For every record, give an exact copy that has no pictures in it.

Dataset records
::::

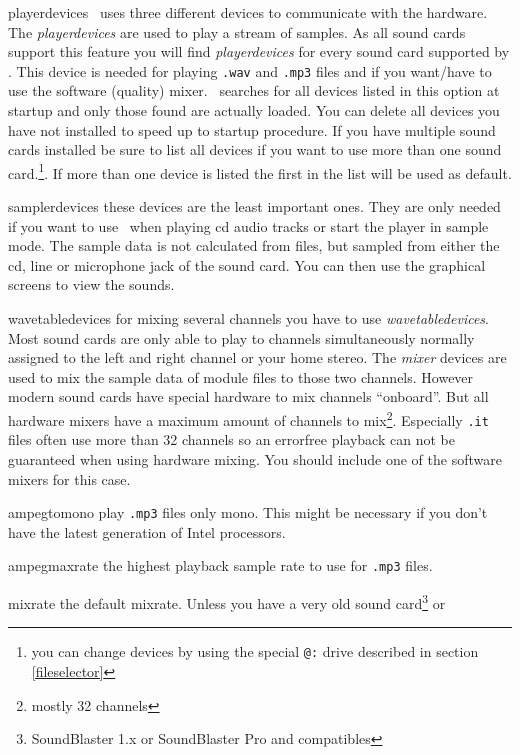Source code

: \begin{dojlist}
\item[playerdevices] \cp\ uses three different devices to communicate with the
hardware. The \emph{playerdevices} are used to play a stream of
samples. As all sound cards support this feature you will find
\emph{playerdevices} for every sound card supported by \cp. This
device is needed for playing
\texttt{.wav} and \texttt{.mp3} files and if you want/have to use the software
(quality) mixer. \cp\ searches for all devices listed in this option
at startup and only those found are actually loaded. You can delete
all devices you have not installed to speed up to startup
procedure. If you have multiple sound cards installed be sure to list
all devices if you want to use more than one sound card.\footnote{you
can change devices by using the special
\texttt{@:} drive described in section \ref{fileselector}}. If more than one
device is listed the first in the list will be used as default.
\item[samplerdevices] these devices are the least important ones. They are
only needed if you want to use \cp\ when playing cd audio tracks or
start the player in sample mode. The sample data is not calculated
from files, but sampled from either the cd, line or microphone jack of
the sound card. You can then use the graphical screens to view the
sounds.
\item[wavetabledevices] for mixing several channels you have to use
\emph{wavetabledevices}. Most sound cards are only able to play to channels
simultaneously normally assigned to the left and right channel or your
home stereo. The \emph{mixer} devices are used to mix the sample data
of module files to those two channels. However modern sound cards have
special hardware to mix channels ``onboard''. But all hardware mixers
have a maximum amount of channels to mix\footnote{mostly 32
channels}. Especially \texttt{.it} files often use more than 32
channels so an errorfree playback can not be guaranteed when using
hardware mixing. You should include one of the software mixers for
this case.
\item[ampegtomono] play \texttt{.mp3} files only mono. This might be necessary
if you don't have the latest generation of Intel processors.
\item[ampegmaxrate] the highest playback sample rate to use for \texttt{.mp3}
files.
\item[mixrate] the default mixrate. Unless you have a very old sound
card\footnote{SoundBlaster 1.x or SoundBlaster Pro and compatibles} or

\end{dojlist}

::::

Exercise solution.
Source code

: \begin{dojlist}
\item[playerdevices] \cp\ uses three different devices to communicate with the
hardware. The \emph{playerdevices} are used to play a stream of
samples. As all sound cards support this feature you will find
\emph{playerdevices} for every sound card supported by \cp. This
device is needed for playing
\texttt{.wav} and \texttt{.mp3} files and if you want/have to use the software
(quality) mixer. \cp\ searches for all devices listed in this option
at startup and only those found are actually loaded. You can delete
all devices you have not installed to speed up to startup
procedure. If you have multiple sound cards installed be sure to list
all devices if you want to use more than one sound card.\footnote{you
can change devices by using the special
\texttt{@:} drive described in section \ref{fileselector}}. If more than one
device is listed the first in the list will be used as default.
\item[samplerdevices] these devices are the least important ones. They are
only needed if you want to use \cp\ when playing cd audio tracks or
start the player in sample mode. The sample data is not calculated
from files, but sampled from either the cd, line or microphone jack of
the sound card. You can then use the graphical screens to view the
sounds.
\item[wavetabledevices] for mixing several channels you have to use
\emph{wavetabledevices}. Most sound cards are only able to play to channels
simultaneously normally assigned to the left and right channel or your
home stereo. The \emph{mixer} devices are used to mix the sample data
of module files to those two channels. However modern sound cards have
special hardware to mix channels ``onboard''. But all hardware mixers
have a maximum amount of channels to mix\footnote{mostly 32
channels}. Especially \texttt{.it} files often use more than 32
channels so an errorfree playback can not be guaranteed when using
hardware mixing. You should include one of the software mixers for
this case.
\item[ampegtomono] play \texttt{.mp3} files only mono. This might be necessary
if you don't have the latest generation of Intel processors.
\item[ampegmaxrate] the highest playback sample rate to use for \texttt{.mp3}
files.
\item[mixrate] the default mixrate. Unless you have a very old sound
card\footnote{SoundBlaster 1.x or SoundBlaster Pro and compatibles} or

\end{dojlist}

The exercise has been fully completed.